# What you need to do:
The line containing "<p>【12】俄国人民愿意牺牲自己的财富来支持普京</p>" marks the start; return it and every line after it in the listing below, exactly, through the last.

# Source material:
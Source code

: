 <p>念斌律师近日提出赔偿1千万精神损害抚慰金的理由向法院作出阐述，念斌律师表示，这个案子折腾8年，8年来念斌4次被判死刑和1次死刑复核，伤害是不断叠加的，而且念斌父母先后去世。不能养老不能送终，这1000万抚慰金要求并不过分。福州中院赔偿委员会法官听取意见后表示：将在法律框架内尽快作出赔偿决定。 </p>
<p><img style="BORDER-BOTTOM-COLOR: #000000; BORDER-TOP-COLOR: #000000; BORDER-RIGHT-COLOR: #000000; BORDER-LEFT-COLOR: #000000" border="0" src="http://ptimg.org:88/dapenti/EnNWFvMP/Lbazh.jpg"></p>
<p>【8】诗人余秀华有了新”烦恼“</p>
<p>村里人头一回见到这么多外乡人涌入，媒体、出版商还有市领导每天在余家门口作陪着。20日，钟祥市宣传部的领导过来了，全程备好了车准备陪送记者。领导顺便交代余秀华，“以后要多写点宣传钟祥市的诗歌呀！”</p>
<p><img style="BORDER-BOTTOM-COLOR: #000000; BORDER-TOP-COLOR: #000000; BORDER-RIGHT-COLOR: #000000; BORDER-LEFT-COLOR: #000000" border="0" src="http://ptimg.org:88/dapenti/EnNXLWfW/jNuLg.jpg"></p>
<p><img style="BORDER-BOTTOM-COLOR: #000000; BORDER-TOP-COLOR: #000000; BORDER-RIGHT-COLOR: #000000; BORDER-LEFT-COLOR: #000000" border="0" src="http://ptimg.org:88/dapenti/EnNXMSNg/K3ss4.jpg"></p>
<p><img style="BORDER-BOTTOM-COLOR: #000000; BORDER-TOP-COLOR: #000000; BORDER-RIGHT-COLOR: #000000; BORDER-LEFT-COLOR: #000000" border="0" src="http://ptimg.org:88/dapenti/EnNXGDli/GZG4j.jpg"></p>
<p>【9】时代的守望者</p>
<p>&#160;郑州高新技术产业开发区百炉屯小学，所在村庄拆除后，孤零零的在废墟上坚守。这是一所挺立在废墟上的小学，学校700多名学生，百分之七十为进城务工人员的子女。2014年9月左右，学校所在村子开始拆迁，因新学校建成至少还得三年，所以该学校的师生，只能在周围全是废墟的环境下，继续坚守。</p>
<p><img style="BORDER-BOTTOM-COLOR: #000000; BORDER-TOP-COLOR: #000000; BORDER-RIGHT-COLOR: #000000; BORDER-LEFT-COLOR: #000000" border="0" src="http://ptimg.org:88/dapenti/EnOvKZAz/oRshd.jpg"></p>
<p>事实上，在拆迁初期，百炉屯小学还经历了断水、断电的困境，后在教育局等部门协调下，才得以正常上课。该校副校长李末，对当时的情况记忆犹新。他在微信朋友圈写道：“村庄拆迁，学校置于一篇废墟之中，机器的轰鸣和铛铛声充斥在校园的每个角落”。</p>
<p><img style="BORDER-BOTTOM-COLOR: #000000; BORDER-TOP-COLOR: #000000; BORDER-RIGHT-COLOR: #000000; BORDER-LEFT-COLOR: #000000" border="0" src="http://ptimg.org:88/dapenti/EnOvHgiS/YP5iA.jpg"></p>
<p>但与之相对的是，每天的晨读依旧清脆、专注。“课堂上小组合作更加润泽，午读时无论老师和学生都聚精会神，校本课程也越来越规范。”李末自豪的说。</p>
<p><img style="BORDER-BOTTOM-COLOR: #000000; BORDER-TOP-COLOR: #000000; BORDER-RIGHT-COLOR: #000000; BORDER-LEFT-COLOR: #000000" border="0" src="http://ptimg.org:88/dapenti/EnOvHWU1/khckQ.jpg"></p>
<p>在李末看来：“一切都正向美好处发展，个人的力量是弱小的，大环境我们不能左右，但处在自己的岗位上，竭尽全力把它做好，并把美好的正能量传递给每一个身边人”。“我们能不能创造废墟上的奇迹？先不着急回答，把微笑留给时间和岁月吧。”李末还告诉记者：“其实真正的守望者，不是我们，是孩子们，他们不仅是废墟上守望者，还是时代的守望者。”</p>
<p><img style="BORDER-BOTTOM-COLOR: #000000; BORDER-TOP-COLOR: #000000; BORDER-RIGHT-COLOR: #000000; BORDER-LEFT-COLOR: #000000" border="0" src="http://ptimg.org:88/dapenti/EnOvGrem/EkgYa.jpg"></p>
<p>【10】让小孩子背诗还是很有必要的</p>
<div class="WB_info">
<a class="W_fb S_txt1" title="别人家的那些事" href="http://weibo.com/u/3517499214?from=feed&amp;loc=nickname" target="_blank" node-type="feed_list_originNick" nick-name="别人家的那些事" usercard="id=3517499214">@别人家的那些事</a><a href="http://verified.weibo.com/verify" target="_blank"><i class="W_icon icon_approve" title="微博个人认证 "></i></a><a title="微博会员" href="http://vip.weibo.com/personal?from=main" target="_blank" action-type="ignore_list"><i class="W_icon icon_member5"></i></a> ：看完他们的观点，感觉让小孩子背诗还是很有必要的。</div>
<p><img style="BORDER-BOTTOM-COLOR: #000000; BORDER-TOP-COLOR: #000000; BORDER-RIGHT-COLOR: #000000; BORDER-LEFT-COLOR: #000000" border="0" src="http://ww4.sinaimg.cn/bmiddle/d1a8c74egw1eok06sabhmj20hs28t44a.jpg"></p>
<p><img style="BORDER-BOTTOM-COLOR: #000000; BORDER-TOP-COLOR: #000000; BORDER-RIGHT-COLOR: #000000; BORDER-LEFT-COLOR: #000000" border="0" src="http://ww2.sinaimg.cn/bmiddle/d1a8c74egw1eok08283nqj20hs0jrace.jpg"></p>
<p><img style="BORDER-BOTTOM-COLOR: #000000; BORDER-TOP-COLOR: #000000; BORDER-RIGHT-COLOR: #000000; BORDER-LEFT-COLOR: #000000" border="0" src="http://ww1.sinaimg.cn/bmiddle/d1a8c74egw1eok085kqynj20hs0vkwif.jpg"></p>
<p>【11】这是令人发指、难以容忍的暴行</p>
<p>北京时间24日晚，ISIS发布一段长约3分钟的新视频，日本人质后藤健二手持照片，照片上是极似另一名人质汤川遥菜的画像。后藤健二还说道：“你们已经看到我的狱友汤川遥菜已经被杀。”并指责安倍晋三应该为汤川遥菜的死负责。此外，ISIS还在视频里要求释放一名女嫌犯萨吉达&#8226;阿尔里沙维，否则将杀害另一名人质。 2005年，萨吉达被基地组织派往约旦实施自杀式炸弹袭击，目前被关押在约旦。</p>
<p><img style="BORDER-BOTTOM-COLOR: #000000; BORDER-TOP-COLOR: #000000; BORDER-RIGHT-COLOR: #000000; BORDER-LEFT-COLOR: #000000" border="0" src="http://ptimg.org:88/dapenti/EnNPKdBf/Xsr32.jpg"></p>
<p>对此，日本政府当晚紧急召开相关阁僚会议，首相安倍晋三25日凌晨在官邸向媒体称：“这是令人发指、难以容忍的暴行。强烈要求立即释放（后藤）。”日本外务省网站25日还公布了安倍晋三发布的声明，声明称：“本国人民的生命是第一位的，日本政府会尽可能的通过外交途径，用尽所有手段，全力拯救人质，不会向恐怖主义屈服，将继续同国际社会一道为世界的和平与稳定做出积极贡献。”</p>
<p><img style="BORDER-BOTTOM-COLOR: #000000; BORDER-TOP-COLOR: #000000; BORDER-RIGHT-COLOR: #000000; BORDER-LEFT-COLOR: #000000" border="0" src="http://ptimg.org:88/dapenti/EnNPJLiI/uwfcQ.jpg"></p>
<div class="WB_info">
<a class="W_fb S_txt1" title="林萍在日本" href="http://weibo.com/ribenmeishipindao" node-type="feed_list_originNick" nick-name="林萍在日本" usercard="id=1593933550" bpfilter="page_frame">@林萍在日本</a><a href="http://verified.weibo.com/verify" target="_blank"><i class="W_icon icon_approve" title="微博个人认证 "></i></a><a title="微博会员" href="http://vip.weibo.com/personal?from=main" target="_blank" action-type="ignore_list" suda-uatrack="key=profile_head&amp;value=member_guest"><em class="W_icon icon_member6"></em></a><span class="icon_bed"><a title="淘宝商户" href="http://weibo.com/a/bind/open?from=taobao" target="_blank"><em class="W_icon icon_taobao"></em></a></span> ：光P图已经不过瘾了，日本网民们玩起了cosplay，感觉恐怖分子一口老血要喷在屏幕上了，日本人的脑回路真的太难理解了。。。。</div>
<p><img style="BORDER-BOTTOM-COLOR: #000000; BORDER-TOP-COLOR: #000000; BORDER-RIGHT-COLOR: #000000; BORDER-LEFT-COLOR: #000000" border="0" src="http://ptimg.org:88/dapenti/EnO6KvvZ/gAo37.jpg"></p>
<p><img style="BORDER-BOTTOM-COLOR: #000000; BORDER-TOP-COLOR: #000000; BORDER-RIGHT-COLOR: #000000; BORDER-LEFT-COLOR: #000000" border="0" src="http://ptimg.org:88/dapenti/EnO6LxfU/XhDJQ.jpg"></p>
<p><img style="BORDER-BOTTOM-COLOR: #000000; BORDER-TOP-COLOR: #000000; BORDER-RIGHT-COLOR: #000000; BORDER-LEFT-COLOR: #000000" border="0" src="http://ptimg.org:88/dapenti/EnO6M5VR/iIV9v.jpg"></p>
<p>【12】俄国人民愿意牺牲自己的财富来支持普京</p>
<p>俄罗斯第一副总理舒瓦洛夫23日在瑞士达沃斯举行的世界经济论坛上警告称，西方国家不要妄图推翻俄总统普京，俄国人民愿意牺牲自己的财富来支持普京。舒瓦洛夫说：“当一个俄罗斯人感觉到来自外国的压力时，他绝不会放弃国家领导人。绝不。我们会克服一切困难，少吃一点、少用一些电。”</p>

# Task answer:
<p>【12】俄国人民愿意牺牲自己的财富来支持普京</p>
<p>俄罗斯第一副总理舒瓦洛夫23日在瑞士达沃斯举行的世界经济论坛上警告称，西方国家不要妄图推翻俄总统普京，俄国人民愿意牺牲自己的财富来支持普京。舒瓦洛夫说：“当一个俄罗斯人感觉到来自外国的压力时，他绝不会放弃国家领导人。绝不。我们会克服一切困难，少吃一点、少用一些电。”</p>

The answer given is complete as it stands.